The reaction to the growth of E.U. authority in the United Kingdom and elsewhere is, in effect, an assertion that subsidiarity is being violated.  “We are simply asking to have our own rightful power back,” many people seem to be saying.

This debate suggests that as strong as the elite-driven centralizing forces have been in the E.U. for decades, there are strong decentralizing forces at work today.

This holds lessons for the United States. The American Founders, through arduous compromise, devised a system of federal government strong enough to do what was necessary for the common good while reserving many powers to the states – in its way, a system of sensible, prudent subsidiarity. That balance has changed substantially, especially since the beginning of the progressive era with Teddy Roosevelt and, in a different vein, Woodrow Wilson. 

The founders knew from study of democratic experiments since ancient times that their arrangements were fragile, vulnerable to all the dangers by which ordered liberty might give way to oligarchy and mobocracy.

As is happening in Europe, considerations of subsidiarity in this country can force a critical discussion of the basic purposes and forms of government.

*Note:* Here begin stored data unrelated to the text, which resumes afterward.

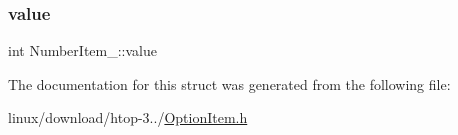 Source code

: \mbox{\label{structNumberItem___ab32be4b8d568becf0945f399d37e30f7}} 
\subsubsection{\texorpdfstring{value}{value}}
{\footnotesize\ttfamily int Number\+Item\+\_\+\+::value}



The documentation for this struct was generated from the following file\+:\begin{DoxyCompactItemize}
\item 
linux/download/htop-\/3../\hyperlink{OptionItem_8h}{Option\+Item.\+h}\end{DoxyCompactItemize}
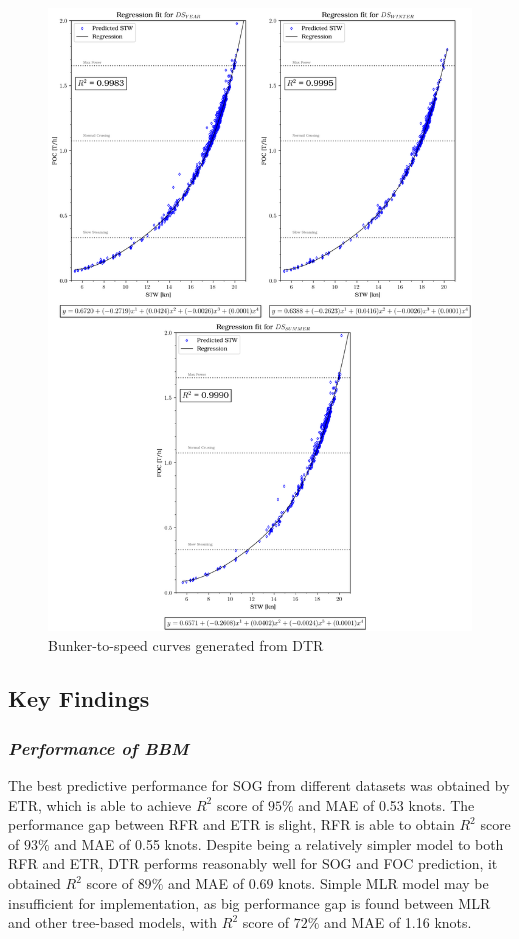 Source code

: \begin{figure}[h!]
    \centering
    \includegraphics[width=.9\linewidth]{02_figures/poly_dtr_combi.png}
    \caption{Bunker-to-speed curves generated from DTR}
    \label{fig:FOC_plot_dtr_combi}
\end{figure}

\newpage

\subsection{Key Findings}\label{sec:key_findings}

\subsubsection*{\emph{Performance of BBM}}

The best predictive performance for SOG from different datasets was obtained by ETR, which is able to achieve $R^2$ score of $95\%$ and MAE of 0.53 knots. The performance gap between RFR and ETR is slight, RFR is able to obtain $R^2$ score of $93\%$ and MAE of 0.55 knots. Despite being a relatively simpler model to both RFR and ETR, DTR performs reasonably well for SOG and FOC prediction, it obtained $R^2$ score of $89\%$ and MAE of 0.69 knots. Simple MLR model may be insufficient for implementation, as big performance gap is found between MLR and other tree-based models, with $R^2$ score of $72\%$ and MAE of 1.16 knots.\\


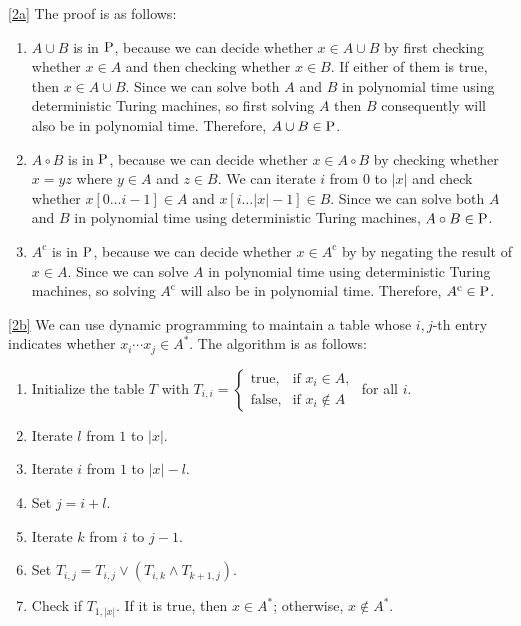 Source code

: \documentclass{homework}
\begin{document}
\begin{solution}

  \ref{2a} The proof is as follows:

  \begin{enumerate}
    \item $A \cup B$ is in $\P$, because we can decide whether $x \in A \cup B$
      by first checking whether $x \in A$ and then checking whether $x \in B$.
      If either of them is true, then $x \in A \cup B$.
      Since we can solve both $A$ and $B$ in polynomial time using deterministic
      Turing machines, so first solving $A$ then $B$ consequently will also be
      in polynomial time. Therefore, $A \cup B \in \P$.
    \item $A \circ B$ is in $\P$, because we can decide whether $x \in A \circ B$ by
      checking whether $x = yz$ where $y \in A$ and $z \in B$.
      We can iterate $i$ from $0$ to $|x|$ and check whether $x[0 \ldots i-1] \in A$
      and $x[i \ldots |x| - 1] \in B$.
      Since we can solve both $A$ and $B$ in polynomial time using deterministic Turing machines,
      $A \circ B \in \P$.
    \item $A^{\text{c}}$ is in $\P$, because we can decide whether $x \in A^{\text{c}}$ by
      by negating the result of $x \in A$. Since we can solve $A$ in polynomial time
      using deterministic Turing machines, so solving $A^{\text{c}}$ will also be in
      polynomial time. Therefore, $A^{\text{c}} \in \P$.
  \end{enumerate}

  \ref{2b} We can use dynamic programming to maintain a table whose $i,j$-th entry indicates
  whether $x_{i} \cdots x_{j} \in A^{*}$.
  The algorithm is as follows:
  \begin{enumerate}
    \item Initialize the table $T$ with $T_{i, i} = \begin{cases}
      \text{true}, &\text{if } x_i \in A, \\
      \text{false}, &\text{if } x_i \notin A \end{cases}$ for all $i$.
    \item Iterate $l$ from $1$ to $|x|$.
    \item Iterate $i$ from $1$ to $|x| - l$.
    \item Set $j = i + l$.
    \item Iterate $k$ from $i$ to $j - 1$.
    \item Set $T_{i, j} = T_{i, j} \vee (T_{i, k} \wedge T_{k+1, j})$.
    \item Check if $T_{1, |x|}$.
          If it is true, then $x \in A^{*}$;
          otherwise, $x \notin A^{*}$.
  \end{enumerate}


\end{solution}
\end{document}
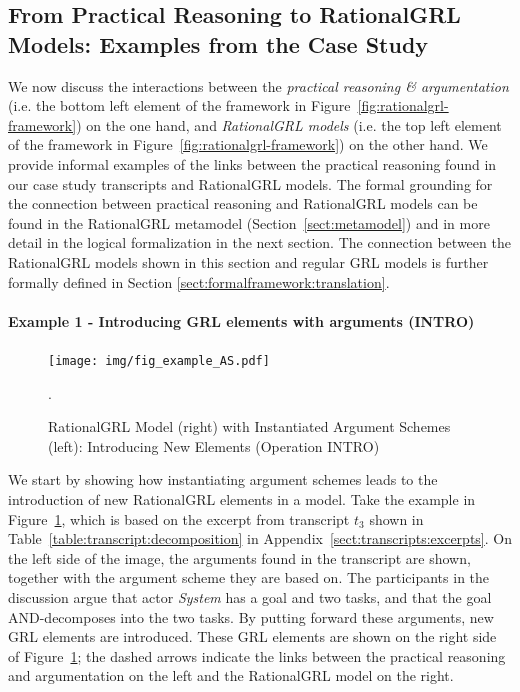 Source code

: \subsection{From Practical Reasoning to RationalGRL Models: Examples from the Case Study}
\label{sect:overview:examples}

We now discuss the interactions between the \emph{practical reasoning \& argumentation} (i.e. the bottom left element of the framework in Figure~\ref{fig:rationalgrl-framework}) on the one hand, and \emph{RationalGRL models} (i.e. the top left element of the framework in Figure~\ref{fig:rationalgrl-framework}) on the other hand. We provide informal examples of the links between the practical reasoning found in our case study transcripts and RationalGRL models. The formal grounding for the connection between practical reasoning and RationalGRL models can be found in the RationalGRL metamodel (Section~\ref{sect:metamodel}) and in more detail in the logical formalization in the next section. The connection between the RationalGRL models shown in this section and regular GRL models is further formally defined in Section \ref{sect:formalframework:translation}. 

\paragraph{Example 1 - Introducing GRL elements with arguments (\textsf{INTRO)}}

\begin{figure}[t]
\centering
\texttt{[image: img/fig\_example\_AS.pdf]}
\caption{RationalGRL Model (right) with Instantiated Argument Schemes (left): Introducing New Elements (Operation \textsf{INTRO)}}. 
\label{fig:example_AS}
\end{figure}

We start by showing how instantiating argument schemes leads to the introduction of new RationalGRL elements in a model. Take the example in Figure~\ref{fig:example_AS}, which is based on the excerpt from transcript $t_3$ shown in Table~\ref{table:transcript:decomposition} in Appendix~\ref{sect:transcripts:excerpts}. On the left side of the image, the arguments found in the transcript are shown, together with the argument scheme they are based on. The participants in the discussion argue that actor \emph{System} has a goal and two tasks, and that the goal AND-decomposes into the two tasks. By putting forward these arguments, new GRL elements are introduced. These GRL elements are shown on the right side of Figure~\ref{fig:example_AS}; the dashed arrows indicate the links between the practical reasoning and argumentation on the left and the RationalGRL model on the right.


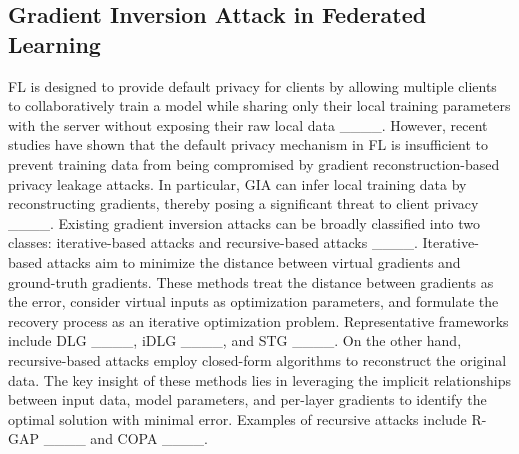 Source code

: \subsection{Gradient Inversion Attack in Federated Learning}
FL is designed to provide default privacy for clients by allowing multiple clients to collaboratively train a model while sharing only their local training parameters with the server without exposing their raw local data ____. However, recent studies have shown that the default privacy mechanism in FL is insufficient to prevent training data from being compromised by gradient reconstruction-based privacy leakage attacks. In particular, GIA can infer local training data by reconstructing gradients, thereby posing a significant threat to client privacy ____.
Existing gradient inversion attacks can be broadly classified into two classes: iterative-based attacks and recursive-based attacks ____. Iterative-based attacks aim to minimize the distance between virtual gradients and ground-truth gradients. These methods treat the distance between gradients as the error, consider virtual inputs as optimization parameters, and formulate the recovery process as an iterative optimization problem. Representative frameworks include DLG ____, iDLG ____, and STG ____. On the other hand, recursive-based attacks employ closed-form algorithms to reconstruct the original data. The key insight of these methods lies in leveraging the implicit relationships between input data, model parameters, and per-layer gradients to identify the optimal solution with minimal error. Examples of recursive attacks include R-GAP ____ and COPA ____.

We cannot go back to the very different place that was the United States of 1789.  But a modern centralized state that rejects subsidiarity is unjust. That injustice should move us to restore subsidiarity to our political arrangements.

Joseph Wood is an itinerant philosopher and easily accessible hermit affiliated with Cana Academy, Walsh University, The Catholic University of America, and the University of Notre Dame Australia, none of which bears any responsibility for his errors or missteps.